The first step in determining if it makes sense for you to move to the cloud is to analyze your existing infrastructure. Begin with the following questions:
- How soon will critical components of your current infrastructure need to be replaced?
- What will the replacement costs be at that time?
- What are the maintenance costs of your current infrastructure between now and the time it will need to be replaced?
It’s important to consider all of the above elements in order to get a complete picture of your costs. If your hardware is early in its lifecycle and won’t need to be replaced for some time, your first instinct might be that moving to the cloud right away wouldn’t make sense. However, when you factor in the costs of maintaining your hardware until it needs to be replaced, you may reach a different conclusion.
There are two types of maintenance expenses you need to consider—fixed or recurring costs and variable costs. An example of a fixed cost would be the salary you pay a full-time IT person, while a variable cost would be paying an IT vendor to resolve an event. In situations where a full-time IT person basically spends most of their time waiting around for something to break, moving to the cloud could make a lot of sense even if your equipment doesn’t need to be replaced anytime soon.
If your equipment will need to be replaced soon, moving to the cloud will almost certainly save you money. Since you will essentially be using a small piece of someone else’s hardware, your cost per unit will be drastically reduced.
Consider the security benefits.
In addition to equipment and labor costs, another factor you need to consider when deciding whether or not to move to the cloud is security. Contrary to what you might believe, the cloud is actually likely more secure than using your own hardware, due to the fact that your employees probably aren’t as security-conscious as they should be. Extended downtime due to a virus or other security breach can quickly get very expensive. Thanks to the extra security and backups that the cloud can provide, the chances of a financially devastating breach can be reduced.
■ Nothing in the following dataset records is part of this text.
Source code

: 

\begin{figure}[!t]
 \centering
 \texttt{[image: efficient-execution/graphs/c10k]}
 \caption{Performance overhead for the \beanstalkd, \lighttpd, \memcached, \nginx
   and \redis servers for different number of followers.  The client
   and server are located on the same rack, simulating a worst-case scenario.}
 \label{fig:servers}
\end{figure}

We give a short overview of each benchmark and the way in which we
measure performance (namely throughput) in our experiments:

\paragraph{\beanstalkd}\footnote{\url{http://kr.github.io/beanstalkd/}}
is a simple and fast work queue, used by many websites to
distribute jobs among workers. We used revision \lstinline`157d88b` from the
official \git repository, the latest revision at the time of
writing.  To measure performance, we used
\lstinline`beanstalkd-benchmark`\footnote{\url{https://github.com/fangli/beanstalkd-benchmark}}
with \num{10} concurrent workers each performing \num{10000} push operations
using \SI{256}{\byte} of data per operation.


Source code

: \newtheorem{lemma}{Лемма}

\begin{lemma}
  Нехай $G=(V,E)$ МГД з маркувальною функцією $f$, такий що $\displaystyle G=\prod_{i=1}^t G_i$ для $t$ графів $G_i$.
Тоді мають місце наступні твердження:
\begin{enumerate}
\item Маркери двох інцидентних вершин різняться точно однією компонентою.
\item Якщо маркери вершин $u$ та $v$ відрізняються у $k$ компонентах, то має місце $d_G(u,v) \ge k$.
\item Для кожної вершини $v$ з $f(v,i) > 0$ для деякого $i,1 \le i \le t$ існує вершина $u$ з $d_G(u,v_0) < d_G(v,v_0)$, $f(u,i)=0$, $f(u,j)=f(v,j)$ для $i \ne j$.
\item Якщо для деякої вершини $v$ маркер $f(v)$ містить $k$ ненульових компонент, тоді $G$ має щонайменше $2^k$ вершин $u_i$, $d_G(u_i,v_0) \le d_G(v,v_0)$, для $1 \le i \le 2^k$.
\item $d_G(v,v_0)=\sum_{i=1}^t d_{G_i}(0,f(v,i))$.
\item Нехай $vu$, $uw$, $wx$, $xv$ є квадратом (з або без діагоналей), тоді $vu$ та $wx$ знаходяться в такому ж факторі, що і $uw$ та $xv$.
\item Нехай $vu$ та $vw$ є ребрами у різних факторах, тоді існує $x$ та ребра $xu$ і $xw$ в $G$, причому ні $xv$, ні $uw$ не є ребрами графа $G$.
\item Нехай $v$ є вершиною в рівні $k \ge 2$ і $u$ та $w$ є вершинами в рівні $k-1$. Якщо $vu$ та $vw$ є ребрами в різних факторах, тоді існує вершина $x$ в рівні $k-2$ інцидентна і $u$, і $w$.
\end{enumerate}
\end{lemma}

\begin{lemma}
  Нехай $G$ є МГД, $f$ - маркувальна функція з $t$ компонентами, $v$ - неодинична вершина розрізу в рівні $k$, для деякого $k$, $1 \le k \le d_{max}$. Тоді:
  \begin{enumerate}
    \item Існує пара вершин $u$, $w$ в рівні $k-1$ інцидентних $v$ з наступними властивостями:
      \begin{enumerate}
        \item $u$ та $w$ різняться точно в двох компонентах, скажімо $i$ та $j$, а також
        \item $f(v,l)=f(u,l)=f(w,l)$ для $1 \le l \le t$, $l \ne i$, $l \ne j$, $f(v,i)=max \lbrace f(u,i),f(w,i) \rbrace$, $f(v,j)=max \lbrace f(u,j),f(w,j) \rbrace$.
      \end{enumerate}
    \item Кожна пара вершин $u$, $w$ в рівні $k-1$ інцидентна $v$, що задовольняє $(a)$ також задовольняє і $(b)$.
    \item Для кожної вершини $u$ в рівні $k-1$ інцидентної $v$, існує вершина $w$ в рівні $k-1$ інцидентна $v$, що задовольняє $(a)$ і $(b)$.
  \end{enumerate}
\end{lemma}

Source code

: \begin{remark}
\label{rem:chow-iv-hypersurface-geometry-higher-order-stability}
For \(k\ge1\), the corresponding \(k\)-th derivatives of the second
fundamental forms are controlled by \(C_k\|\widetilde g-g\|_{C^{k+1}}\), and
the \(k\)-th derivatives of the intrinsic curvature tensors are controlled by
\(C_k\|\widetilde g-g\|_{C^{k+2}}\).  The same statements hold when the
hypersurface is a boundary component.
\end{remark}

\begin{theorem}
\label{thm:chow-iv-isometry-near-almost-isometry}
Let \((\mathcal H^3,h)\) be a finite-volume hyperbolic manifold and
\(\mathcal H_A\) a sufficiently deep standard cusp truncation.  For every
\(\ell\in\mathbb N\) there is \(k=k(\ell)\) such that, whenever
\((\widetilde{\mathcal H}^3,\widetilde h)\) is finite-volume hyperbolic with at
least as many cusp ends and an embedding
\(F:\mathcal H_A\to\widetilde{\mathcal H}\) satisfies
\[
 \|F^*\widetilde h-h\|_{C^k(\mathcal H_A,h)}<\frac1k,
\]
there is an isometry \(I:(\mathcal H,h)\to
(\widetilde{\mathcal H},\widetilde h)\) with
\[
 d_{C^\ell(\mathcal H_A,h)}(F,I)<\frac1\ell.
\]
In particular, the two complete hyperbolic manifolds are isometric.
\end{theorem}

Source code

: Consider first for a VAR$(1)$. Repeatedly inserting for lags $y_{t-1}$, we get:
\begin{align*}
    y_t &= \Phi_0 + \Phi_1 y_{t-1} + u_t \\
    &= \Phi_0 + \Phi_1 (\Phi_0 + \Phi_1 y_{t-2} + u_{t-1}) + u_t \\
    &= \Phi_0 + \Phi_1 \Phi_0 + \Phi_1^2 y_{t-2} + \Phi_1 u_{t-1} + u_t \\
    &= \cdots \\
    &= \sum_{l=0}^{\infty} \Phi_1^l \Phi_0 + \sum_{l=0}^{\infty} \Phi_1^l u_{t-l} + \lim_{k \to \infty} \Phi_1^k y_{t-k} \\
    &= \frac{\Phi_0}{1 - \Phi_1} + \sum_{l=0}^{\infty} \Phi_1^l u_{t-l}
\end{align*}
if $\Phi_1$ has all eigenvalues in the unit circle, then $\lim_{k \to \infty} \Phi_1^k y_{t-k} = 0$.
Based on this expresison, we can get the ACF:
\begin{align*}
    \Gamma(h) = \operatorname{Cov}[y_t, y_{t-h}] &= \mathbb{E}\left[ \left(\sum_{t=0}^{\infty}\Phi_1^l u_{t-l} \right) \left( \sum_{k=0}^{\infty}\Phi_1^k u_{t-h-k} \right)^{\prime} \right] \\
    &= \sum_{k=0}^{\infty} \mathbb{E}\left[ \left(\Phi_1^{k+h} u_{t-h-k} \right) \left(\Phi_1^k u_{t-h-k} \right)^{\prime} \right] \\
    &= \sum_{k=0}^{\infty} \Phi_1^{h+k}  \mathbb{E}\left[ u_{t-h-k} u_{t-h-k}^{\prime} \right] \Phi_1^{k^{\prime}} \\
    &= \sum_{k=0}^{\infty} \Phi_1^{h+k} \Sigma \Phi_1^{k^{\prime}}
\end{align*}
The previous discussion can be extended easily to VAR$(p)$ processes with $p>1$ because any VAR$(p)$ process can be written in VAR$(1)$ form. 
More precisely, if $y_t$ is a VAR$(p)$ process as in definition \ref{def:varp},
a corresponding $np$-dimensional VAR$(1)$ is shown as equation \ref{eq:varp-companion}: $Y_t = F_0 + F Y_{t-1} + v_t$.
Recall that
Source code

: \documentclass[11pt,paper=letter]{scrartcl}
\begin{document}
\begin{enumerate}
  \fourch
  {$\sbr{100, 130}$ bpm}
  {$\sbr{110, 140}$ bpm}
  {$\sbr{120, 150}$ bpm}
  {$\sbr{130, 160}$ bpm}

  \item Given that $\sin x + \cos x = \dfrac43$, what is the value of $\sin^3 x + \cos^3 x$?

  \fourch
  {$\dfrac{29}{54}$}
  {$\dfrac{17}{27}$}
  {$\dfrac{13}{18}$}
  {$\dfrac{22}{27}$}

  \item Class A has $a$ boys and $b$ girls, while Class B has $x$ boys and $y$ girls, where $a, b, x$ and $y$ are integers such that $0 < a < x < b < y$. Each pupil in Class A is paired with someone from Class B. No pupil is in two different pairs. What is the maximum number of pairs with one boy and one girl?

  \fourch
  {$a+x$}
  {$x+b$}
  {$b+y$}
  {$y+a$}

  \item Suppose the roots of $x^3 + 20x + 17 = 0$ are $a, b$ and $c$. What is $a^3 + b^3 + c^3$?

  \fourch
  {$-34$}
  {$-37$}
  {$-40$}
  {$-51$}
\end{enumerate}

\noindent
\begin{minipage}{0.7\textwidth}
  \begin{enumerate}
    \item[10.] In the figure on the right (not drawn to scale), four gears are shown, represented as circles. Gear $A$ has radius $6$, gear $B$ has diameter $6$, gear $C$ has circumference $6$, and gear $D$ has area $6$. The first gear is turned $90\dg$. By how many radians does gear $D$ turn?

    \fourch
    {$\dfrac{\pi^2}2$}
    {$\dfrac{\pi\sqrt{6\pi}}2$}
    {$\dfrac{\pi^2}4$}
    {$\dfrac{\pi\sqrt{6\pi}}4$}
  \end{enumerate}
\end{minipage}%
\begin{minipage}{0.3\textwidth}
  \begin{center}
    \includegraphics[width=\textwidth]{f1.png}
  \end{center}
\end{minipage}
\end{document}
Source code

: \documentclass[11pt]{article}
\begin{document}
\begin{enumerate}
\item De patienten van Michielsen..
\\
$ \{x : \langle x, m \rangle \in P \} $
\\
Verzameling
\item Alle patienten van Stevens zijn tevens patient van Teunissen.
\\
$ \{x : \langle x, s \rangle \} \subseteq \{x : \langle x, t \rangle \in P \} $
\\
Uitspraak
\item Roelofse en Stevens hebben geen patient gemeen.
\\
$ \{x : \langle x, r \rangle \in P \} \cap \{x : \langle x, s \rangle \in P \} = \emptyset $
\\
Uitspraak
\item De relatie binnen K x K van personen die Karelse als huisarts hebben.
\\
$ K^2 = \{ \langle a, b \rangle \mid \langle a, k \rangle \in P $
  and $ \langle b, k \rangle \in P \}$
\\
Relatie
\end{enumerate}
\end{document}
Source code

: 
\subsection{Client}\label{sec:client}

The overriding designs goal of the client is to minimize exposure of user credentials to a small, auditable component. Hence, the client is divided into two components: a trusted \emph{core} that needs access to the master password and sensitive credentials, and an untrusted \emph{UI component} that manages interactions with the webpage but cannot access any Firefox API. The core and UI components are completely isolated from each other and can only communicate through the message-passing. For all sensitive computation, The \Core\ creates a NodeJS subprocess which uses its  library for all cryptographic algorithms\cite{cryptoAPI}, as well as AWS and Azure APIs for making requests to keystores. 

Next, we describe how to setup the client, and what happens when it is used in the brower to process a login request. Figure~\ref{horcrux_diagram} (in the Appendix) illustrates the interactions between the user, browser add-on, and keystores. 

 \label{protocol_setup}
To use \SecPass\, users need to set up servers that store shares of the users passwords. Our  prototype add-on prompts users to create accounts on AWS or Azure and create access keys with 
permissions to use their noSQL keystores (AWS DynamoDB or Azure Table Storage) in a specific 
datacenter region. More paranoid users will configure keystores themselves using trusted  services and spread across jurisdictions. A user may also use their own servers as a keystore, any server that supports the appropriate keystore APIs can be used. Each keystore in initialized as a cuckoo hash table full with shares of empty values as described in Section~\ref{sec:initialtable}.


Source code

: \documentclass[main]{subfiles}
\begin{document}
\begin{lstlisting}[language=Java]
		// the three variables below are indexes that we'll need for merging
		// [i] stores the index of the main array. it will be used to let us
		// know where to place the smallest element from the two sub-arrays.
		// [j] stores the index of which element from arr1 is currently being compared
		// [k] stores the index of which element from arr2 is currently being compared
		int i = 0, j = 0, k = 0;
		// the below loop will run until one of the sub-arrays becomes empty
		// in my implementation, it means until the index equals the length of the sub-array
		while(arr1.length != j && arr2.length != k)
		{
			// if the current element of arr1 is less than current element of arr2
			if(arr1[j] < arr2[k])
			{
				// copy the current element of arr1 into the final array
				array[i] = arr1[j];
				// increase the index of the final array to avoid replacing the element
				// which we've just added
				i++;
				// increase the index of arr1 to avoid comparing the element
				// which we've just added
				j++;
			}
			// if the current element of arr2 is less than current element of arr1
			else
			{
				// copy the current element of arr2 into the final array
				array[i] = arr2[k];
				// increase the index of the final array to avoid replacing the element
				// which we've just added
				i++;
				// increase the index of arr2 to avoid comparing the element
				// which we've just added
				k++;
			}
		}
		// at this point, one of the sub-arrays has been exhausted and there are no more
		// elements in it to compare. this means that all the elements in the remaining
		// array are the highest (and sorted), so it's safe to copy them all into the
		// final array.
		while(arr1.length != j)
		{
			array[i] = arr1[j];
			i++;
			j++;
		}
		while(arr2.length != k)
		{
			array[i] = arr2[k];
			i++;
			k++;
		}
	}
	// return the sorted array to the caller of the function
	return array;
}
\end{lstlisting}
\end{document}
Don’t forget customer service.
Last but not least, you need to consider the potential financial benefits of improved customer service available to companies using cloud computing. When you are able to dedicate resources to improving operational and business support systems that were previously tied up in maintaining your infrastructure, it will make a difference in the customer’s experience. Also, companies using the cloud have improved redundancy and agility that benefits the customer.
While there are certainly many benefits to cloud computing, it isn’t necessarily for everybody. By taking all of the factors mentioned above into consideration, you can determine if moving to the cloud makes good financial sense for your company.